---------- SOURCE MATERIAL ----------

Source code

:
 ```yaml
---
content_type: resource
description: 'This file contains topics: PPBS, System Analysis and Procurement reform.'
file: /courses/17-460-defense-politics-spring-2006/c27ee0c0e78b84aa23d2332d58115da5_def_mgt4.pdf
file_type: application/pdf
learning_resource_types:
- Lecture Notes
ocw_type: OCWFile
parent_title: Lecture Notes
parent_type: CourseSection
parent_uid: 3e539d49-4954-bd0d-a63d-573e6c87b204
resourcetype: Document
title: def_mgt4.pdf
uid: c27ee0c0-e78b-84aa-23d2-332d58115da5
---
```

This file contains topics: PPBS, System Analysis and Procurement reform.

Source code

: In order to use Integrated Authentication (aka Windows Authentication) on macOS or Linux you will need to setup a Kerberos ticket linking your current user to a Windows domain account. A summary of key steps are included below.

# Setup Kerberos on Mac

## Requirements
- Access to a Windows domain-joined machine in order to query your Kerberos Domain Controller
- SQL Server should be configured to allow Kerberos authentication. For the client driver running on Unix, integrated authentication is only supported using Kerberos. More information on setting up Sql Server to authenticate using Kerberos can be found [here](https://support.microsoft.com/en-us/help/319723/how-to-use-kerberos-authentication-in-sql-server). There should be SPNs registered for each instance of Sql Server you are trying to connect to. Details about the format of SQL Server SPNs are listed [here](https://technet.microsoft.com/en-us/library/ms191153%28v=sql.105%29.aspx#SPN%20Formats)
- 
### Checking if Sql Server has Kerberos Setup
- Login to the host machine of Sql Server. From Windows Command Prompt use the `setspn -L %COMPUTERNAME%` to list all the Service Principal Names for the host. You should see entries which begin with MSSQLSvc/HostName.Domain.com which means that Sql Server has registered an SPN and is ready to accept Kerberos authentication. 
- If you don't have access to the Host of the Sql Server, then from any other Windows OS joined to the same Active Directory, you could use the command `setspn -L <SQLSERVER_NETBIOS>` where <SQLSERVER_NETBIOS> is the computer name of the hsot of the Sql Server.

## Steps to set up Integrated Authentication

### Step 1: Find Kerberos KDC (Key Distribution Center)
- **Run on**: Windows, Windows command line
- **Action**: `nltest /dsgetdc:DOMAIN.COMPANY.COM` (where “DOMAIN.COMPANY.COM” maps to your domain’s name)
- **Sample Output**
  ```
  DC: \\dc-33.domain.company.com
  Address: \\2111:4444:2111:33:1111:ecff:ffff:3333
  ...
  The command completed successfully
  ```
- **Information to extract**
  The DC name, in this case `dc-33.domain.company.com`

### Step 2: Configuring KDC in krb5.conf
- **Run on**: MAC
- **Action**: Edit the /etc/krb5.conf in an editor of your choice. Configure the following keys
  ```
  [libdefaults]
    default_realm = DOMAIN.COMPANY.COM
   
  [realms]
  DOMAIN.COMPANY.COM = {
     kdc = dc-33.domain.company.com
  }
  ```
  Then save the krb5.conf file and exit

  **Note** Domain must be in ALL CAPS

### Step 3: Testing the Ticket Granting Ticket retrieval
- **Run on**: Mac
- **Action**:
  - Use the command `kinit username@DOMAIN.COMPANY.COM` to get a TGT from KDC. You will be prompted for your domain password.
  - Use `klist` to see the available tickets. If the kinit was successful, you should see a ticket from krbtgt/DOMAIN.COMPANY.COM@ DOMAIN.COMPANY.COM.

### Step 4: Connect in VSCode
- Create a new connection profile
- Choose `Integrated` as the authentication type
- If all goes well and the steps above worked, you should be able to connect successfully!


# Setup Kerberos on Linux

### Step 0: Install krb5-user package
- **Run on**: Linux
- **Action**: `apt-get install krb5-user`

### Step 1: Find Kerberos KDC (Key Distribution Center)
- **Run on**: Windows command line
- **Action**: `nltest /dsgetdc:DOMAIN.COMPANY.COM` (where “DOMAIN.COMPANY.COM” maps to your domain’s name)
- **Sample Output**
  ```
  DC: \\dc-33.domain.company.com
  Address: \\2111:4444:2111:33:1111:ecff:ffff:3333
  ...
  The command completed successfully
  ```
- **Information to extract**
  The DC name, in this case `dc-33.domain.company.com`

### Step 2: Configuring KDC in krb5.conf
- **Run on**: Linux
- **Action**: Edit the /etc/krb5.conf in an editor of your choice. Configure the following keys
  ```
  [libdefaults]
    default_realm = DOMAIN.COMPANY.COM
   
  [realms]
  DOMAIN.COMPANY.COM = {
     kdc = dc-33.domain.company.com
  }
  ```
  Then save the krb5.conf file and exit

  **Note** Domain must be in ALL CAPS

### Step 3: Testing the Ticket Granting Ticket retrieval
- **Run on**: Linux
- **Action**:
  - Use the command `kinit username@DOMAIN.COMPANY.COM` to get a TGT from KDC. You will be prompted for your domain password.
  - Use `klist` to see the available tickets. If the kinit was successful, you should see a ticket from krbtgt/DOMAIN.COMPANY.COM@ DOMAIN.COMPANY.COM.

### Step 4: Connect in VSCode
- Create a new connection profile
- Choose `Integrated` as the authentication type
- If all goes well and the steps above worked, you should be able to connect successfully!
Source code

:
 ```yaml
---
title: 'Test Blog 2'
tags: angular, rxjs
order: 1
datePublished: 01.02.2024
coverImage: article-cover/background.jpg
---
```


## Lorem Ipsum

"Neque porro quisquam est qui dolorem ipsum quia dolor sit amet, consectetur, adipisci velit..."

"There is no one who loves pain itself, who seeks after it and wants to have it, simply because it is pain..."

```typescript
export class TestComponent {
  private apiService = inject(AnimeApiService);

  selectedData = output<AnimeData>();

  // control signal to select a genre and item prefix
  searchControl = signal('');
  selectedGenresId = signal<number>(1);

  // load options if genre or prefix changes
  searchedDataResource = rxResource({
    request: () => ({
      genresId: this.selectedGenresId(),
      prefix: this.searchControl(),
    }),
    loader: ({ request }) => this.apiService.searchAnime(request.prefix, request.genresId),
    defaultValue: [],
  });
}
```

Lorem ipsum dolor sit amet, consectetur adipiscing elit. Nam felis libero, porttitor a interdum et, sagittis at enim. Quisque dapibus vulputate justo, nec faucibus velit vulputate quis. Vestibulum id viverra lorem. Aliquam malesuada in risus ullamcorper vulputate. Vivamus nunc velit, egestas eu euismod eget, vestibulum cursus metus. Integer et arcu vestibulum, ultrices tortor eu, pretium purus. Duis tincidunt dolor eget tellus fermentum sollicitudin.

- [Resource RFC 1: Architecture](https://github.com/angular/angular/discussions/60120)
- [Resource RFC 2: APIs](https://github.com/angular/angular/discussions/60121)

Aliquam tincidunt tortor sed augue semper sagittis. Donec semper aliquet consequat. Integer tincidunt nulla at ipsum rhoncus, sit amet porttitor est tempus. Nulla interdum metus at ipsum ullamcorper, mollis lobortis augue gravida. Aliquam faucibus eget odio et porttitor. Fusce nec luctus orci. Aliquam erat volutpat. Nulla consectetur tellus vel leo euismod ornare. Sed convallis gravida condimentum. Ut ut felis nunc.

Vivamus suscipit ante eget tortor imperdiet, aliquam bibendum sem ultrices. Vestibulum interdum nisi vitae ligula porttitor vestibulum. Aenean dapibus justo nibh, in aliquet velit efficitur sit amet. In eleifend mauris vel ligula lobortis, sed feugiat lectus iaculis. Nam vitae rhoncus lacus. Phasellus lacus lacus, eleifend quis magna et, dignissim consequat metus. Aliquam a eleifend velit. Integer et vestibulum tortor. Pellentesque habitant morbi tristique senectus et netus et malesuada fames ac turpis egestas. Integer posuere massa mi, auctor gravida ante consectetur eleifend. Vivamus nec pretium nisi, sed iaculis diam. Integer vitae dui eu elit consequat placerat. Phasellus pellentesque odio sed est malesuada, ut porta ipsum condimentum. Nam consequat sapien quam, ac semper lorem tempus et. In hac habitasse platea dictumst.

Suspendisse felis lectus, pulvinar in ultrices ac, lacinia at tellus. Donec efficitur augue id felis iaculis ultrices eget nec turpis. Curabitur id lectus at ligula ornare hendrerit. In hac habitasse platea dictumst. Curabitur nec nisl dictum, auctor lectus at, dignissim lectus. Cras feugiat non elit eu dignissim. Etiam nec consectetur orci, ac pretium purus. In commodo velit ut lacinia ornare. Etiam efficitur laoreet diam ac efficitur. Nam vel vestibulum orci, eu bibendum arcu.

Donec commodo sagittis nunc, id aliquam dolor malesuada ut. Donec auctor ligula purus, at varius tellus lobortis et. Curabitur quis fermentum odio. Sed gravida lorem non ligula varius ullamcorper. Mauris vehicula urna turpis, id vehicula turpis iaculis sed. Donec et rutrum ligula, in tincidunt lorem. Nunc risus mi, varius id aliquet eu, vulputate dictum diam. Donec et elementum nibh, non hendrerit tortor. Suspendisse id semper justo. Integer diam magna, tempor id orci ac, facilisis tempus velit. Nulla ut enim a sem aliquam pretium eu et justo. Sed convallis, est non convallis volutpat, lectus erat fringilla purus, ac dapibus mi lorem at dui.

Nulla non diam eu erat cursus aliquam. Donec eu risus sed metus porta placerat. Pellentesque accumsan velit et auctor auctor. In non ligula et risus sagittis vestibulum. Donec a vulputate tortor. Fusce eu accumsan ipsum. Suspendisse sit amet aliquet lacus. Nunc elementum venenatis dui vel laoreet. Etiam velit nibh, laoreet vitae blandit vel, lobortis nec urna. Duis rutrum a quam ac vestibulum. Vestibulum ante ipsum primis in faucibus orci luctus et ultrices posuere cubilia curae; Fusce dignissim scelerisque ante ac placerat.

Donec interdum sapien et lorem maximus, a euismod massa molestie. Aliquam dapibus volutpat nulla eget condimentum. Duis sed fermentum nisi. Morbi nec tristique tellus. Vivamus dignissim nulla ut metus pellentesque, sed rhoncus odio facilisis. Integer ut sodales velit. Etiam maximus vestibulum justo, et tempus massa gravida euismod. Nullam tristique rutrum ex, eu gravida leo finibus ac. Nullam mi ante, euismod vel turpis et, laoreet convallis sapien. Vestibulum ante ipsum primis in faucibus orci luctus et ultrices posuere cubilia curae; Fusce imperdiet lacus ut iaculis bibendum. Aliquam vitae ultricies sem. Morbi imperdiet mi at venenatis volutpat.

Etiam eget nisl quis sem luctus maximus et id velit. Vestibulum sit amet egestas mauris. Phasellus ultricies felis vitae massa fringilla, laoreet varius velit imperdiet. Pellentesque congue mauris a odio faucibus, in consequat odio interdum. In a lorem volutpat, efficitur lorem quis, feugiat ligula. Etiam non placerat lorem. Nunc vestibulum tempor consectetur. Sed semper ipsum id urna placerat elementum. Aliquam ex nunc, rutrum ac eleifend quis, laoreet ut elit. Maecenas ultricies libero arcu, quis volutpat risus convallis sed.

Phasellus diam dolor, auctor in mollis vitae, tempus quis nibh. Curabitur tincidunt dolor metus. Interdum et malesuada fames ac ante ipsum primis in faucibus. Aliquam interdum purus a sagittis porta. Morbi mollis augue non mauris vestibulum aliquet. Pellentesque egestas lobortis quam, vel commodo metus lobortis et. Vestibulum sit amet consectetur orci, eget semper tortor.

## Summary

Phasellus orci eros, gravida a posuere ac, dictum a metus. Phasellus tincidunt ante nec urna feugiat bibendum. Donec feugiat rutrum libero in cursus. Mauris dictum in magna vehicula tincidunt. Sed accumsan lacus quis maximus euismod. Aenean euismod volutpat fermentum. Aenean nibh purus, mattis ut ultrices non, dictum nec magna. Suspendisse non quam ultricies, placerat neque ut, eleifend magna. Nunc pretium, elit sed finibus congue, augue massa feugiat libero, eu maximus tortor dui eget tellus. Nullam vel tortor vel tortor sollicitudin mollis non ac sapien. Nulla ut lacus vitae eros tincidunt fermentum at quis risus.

----------

= THE TASK =
An exact copy of the lines above, from the one containing "### Checking if Sql Server has Kerberos Setup" through the one containing "- Login to the", is the whole of the answer.

= SOLUTION TO THE PROBLEM =
### Checking if Sql Server has Kerberos Setup
- Login to the host machine of Sql Server. From Windows Command Prompt use the `setspn -L %COMPUTERNAME%` to list all the Service Principal Names for the host. You should see entries which begin with MSSQLSvc/HostName.Domain.com which means that Sql Server has registered an SPN and is ready to accept Kerberos authentication. 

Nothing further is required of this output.